Prompt ::
Find the lines below that include the word "AmazingFeature" and state how many there are, adding nothing.

Supplied records ::
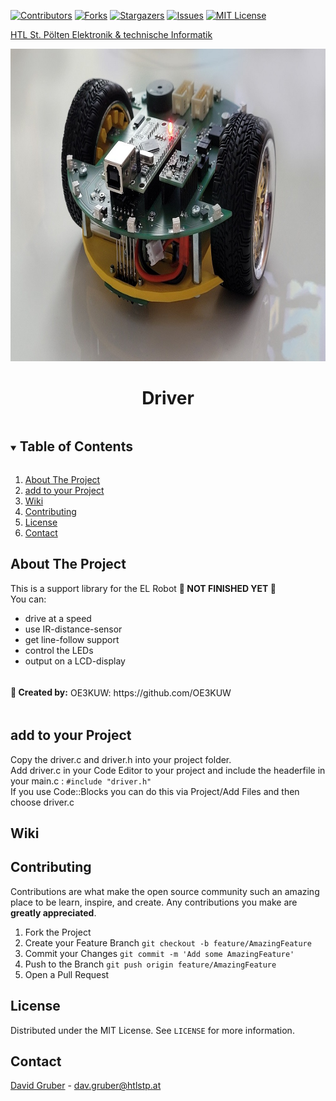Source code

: [![Contributors][contributors-shield]][contributors-url]
[![Forks][forks-shield]][forks-url]
[![Stargazers][stars-shield]][stars-url]
[![Issues][issues-shield]][issues-url]
[![MIT License][license-shield]][license-url]


<a href="https://github.com/codingmiracle/htlstp-el">HTL St. Pölten   Elektronik & technische Informatik</a>

<p align="center">
  <a href="https://github.com/codingmiracle/Driver">
    <img src="Graphics-Driver/Logo.jpg" alt="Logo" width="1200" height="500">
  </a>
<br />
  
 <h1 align="center">Driver</h1>
 
<!-- TABLE OF CONTENTS -->
<details open="open">
  <summary><h2 style="display: inline-block">Table of Contents</h2></summary>
  <ol>
    <li>
      <a href="#about-the-project">About The Project</a>
    <li><a href="#add-to-your-project">add to your Project</a></li>
    <li><a href="#Wiki">Wiki</a></li>
    <li><a href="#contributing">Contributing</a></li>
    <li><a href="#license">License</a></li>
    <li><a href="#contact">Contact</a></li>
  </ol>
</details>



<!-- ABOUT THE PROJECT -->
## About The Project

This is a support library for the EL Robot <strong>🚫 NOT FINISHED YET 🚫</STRONG>
<br /> You can:
* drive at a speed
* use IR-distance-sensor
* get line-follow support
* control the LEDs
* output on a LCD-display

<h4 style="display: inline-block">🙏 Created by:</h4>
OE3KUW: https://github.com/OE3KUW



## add to your Project

Copy the driver.c and driver.h into your project folder. <br />Add driver.c in your Code Editor to your project and include the headerfile in your main.c : `#include "driver.h"`
<br />
If you use Code::Blocks you can do this via Project/Add Files and then choose driver.c

## Wiki

<!-- CONTRIBUTING -->
## Contributing

Contributions are what make the open source community such an amazing place to be learn, inspire, and create. Any contributions you make are **greatly appreciated**.

1. Fork the Project
2. Create your Feature Branch `git checkout -b feature/AmazingFeature`
3. Commit your Changes `git commit -m 'Add some AmazingFeature'`
4. Push to the Branch `git push origin feature/AmazingFeature`
5. Open a Pull Request

<!-- LICENSE -->
## License

Distributed under the MIT License. See `LICENSE` for more information.



<!-- CONTACT -->
## Contact

<a href="https://github.com/codingmiracle" >David Gruber</a> - dav.gruber@htlstp.at









<!-- MARKDOWN LINKS & IMAGES -->
<!-- https://www.markdownguide.org/basic-syntax/#reference-style-links -->
[contributors-shield]: https://img.shields.io/github/contributors/codingmiracle/Driver.svg?style=for-the-badge
[contributors-url]: https://github.com/codingmiracle/Driver/graphs/contributors
[forks-shield]: https://img.shields.io/github/forks/codingmiracle/Driver.svg?style=for-the-badge
[forks-url]: https://github.com/codingmiracle/Driver/network/members
[stars-shield]: https://img.shields.io/github/stars/codingmiracle/Driver.svg?style=for-the-badge
[stars-url]: https://github.com/codingmiracle/Driver/stargazers
[issues-shield]: https://img.shields.io/github/issues/codingmiracle/Driver.svg?style=for-the-badge
[issues-url]: https://github.com/codingmiracle/Driver/issues
[license-shield]: https://img.shields.io/github/license/codingmiracle/Driver.svg?style=for-the-badge
[license-url]: https://github.com/codingmiracle/Driver/LICENSE.txt
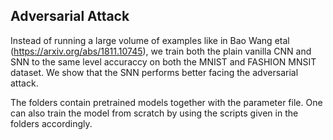 ## Adversarial Attack

Instead of running a large volume of examples like in Bao Wang etal (https://arxiv.org/abs/1811.10745), we train both the plain vanilla CNN and SNN to the same level accuraccy on both the MNIST and FASHION MNSIT dataset. We show that the SNN performs better facing the adversarial attack.

The folders contain pretrained models together with the parameter file. One can also train the model from scratch by using the scripts given in the folders accordingly.
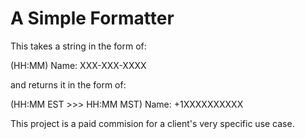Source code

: # A Simple Formatter

This takes a string in the form of:

(HH:MM) Name: XXX-XXX-XXXX

and returns it in the form of:

(HH:MM EST >>> HH:MM MST) Name: +1XXXXXXXXXX

This project is a paid commision for a client's very specific use case.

Task response ::
3